- [Stored data]
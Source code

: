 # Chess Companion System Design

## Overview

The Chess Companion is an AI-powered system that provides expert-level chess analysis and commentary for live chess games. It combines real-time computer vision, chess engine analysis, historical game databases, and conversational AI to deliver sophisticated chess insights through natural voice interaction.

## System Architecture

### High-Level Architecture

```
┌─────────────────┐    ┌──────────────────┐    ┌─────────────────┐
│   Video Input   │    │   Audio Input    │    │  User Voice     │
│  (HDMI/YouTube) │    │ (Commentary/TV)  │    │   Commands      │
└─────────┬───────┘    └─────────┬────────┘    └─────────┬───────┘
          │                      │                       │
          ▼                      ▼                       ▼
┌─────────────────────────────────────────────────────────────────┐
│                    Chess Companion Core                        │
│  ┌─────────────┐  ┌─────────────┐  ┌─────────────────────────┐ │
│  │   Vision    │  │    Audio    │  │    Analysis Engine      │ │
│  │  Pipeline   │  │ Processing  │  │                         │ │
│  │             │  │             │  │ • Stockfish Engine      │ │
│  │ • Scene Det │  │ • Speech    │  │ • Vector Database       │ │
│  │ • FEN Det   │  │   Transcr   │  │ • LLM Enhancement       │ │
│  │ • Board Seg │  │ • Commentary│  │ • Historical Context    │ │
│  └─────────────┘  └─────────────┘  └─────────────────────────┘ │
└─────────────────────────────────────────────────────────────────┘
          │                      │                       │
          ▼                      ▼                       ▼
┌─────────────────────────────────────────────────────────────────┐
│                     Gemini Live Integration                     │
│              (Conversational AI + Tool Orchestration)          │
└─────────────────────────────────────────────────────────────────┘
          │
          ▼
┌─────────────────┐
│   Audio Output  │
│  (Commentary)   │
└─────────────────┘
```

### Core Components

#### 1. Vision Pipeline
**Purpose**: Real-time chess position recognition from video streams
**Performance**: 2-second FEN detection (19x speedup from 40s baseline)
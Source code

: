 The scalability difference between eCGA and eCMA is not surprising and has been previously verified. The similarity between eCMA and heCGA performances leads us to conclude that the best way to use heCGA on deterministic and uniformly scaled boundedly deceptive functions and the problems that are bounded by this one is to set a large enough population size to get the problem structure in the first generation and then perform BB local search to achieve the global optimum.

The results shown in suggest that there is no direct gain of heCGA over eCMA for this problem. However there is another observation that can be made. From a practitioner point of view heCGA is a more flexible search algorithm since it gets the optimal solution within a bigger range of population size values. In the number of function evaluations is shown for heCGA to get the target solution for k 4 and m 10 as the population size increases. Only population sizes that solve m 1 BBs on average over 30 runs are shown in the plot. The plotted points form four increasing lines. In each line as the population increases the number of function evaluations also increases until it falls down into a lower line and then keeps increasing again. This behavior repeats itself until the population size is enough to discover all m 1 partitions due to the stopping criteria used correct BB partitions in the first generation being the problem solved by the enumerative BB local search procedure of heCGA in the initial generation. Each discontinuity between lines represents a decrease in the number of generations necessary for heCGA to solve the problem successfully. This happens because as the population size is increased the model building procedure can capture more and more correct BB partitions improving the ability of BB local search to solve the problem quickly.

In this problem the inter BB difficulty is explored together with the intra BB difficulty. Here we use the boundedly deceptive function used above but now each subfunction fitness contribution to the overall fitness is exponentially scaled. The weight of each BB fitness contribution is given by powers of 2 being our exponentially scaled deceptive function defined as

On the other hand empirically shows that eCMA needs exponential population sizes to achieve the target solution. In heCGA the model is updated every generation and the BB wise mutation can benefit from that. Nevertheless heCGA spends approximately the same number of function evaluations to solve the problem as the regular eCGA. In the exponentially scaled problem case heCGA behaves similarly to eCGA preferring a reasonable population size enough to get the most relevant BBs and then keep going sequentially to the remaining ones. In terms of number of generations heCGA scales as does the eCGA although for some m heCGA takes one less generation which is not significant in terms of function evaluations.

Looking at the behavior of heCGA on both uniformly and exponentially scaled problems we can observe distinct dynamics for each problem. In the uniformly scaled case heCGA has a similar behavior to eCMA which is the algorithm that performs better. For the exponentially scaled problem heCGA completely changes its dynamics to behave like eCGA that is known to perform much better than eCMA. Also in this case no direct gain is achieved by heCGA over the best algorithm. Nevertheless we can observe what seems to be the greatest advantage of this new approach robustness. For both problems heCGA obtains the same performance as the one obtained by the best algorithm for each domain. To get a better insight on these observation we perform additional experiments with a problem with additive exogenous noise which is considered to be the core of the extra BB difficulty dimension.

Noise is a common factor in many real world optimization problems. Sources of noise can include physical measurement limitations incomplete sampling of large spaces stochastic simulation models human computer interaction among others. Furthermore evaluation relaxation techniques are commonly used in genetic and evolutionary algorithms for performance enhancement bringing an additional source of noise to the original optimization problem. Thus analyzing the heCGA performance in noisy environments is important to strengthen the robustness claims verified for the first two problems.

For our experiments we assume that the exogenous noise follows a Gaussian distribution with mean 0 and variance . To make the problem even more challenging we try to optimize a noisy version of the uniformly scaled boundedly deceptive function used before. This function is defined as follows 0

- [Brief] The full set of entries should be transcribed exactly.

- [Response to the task]
Source code

: # Chess Companion System Design

## Overview

The Chess Companion is an AI-powered system that provides expert-level chess analysis and commentary for live chess games. It combines real-time computer vision, chess engine analysis, historical game databases, and conversational AI to deliver sophisticated chess insights through natural voice interaction.

## System Architecture

### High-Level Architecture

```
┌─────────────────┐    ┌──────────────────┐    ┌─────────────────┐
│   Video Input   │    │   Audio Input    │    │  User Voice     │
│  (HDMI/YouTube) │    │ (Commentary/TV)  │    │   Commands      │
└─────────┬───────┘    └─────────┬────────┘    └─────────┬───────┘
          │                      │                       │
          ▼                      ▼                       ▼
┌─────────────────────────────────────────────────────────────────┐
│                    Chess Companion Core                        │
│  ┌─────────────┐  ┌─────────────┐  ┌─────────────────────────┐ │
│  │   Vision    │  │    Audio    │  │    Analysis Engine      │ │
│  │  Pipeline   │  │ Processing  │  │                         │ │
│  │             │  │             │  │ • Stockfish Engine      │ │
│  │ • Scene Det │  │ • Speech    │  │ • Vector Database       │ │
│  │ • FEN Det   │  │   Transcr   │  │ • LLM Enhancement       │ │
│  │ • Board Seg │  │ • Commentary│  │ • Historical Context    │ │
│  └─────────────┘  └─────────────┘  └─────────────────────────┘ │
└─────────────────────────────────────────────────────────────────┘
          │                      │                       │
          ▼                      ▼                       ▼
┌─────────────────────────────────────────────────────────────────┐
│                     Gemini Live Integration                     │
│              (Conversational AI + Tool Orchestration)          │
└─────────────────────────────────────────────────────────────────┘
          │
          ▼
┌─────────────────┐
│   Audio Output  │
│  (Commentary)   │
└─────────────────┘
```

### Core Components

#### 1. Vision Pipeline
**Purpose**: Real-time chess position recognition from video streams
**Performance**: 2-second FEN detection (19x speedup from 40s baseline)
Source code

: The scalability difference between eCGA and eCMA is not surprising and has been previously verified. The similarity between eCMA and heCGA performances leads us to conclude that the best way to use heCGA on deterministic and uniformly scaled boundedly deceptive functions and the problems that are bounded by this one is to set a large enough population size to get the problem structure in the first generation and then perform BB local search to achieve the global optimum.

The results shown in suggest that there is no direct gain of heCGA over eCMA for this problem. However there is another observation that can be made. From a practitioner point of view heCGA is a more flexible search algorithm since it gets the optimal solution within a bigger range of population size values. In the number of function evaluations is shown for heCGA to get the target solution for k 4 and m 10 as the population size increases. Only population sizes that solve m 1 BBs on average over 30 runs are shown in the plot. The plotted points form four increasing lines. In each line as the population increases the number of function evaluations also increases until it falls down into a lower line and then keeps increasing again. This behavior repeats itself until the population size is enough to discover all m 1 partitions due to the stopping criteria used correct BB partitions in the first generation being the problem solved by the enumerative BB local search procedure of heCGA in the initial generation. Each discontinuity between lines represents a decrease in the number of generations necessary for heCGA to solve the problem successfully. This happens because as the population size is increased the model building procedure can capture more and more correct BB partitions improving the ability of BB local search to solve the problem quickly.

In this problem the inter BB difficulty is explored together with the intra BB difficulty. Here we use the boundedly deceptive function used above but now each subfunction fitness contribution to the overall fitness is exponentially scaled. The weight of each BB fitness contribution is given by powers of 2 being our exponentially scaled deceptive function defined as

On the other hand empirically shows that eCMA needs exponential population sizes to achieve the target solution. In heCGA the model is updated every generation and the BB wise mutation can benefit from that. Nevertheless heCGA spends approximately the same number of function evaluations to solve the problem as the regular eCGA. In the exponentially scaled problem case heCGA behaves similarly to eCGA preferring a reasonable population size enough to get the most relevant BBs and then keep going sequentially to the remaining ones. In terms of number of generations heCGA scales as does the eCGA although for some m heCGA takes one less generation which is not significant in terms of function evaluations.

Looking at the behavior of heCGA on both uniformly and exponentially scaled problems we can observe distinct dynamics for each problem. In the uniformly scaled case heCGA has a similar behavior to eCMA which is the algorithm that performs better. For the exponentially scaled problem heCGA completely changes its dynamics to behave like eCGA that is known to perform much better than eCMA. Also in this case no direct gain is achieved by heCGA over the best algorithm. Nevertheless we can observe what seems to be the greatest advantage of this new approach robustness. For both problems heCGA obtains the same performance as the one obtained by the best algorithm for each domain. To get a better insight on these observation we perform additional experiments with a problem with additive exogenous noise which is considered to be the core of the extra BB difficulty dimension.

Noise is a common factor in many real world optimization problems. Sources of noise can include physical measurement limitations incomplete sampling of large spaces stochastic simulation models human computer interaction among others. Furthermore evaluation relaxation techniques are commonly used in genetic and evolutionary algorithms for performance enhancement bringing an additional source of noise to the original optimization problem. Thus analyzing the heCGA performance in noisy environments is important to strengthen the robustness claims verified for the first two problems.

For our experiments we assume that the exogenous noise follows a Gaussian distribution with mean 0 and variance . To make the problem even more challenging we try to optimize a noisy version of the uniformly scaled boundedly deceptive function used before. This function is defined as follows 0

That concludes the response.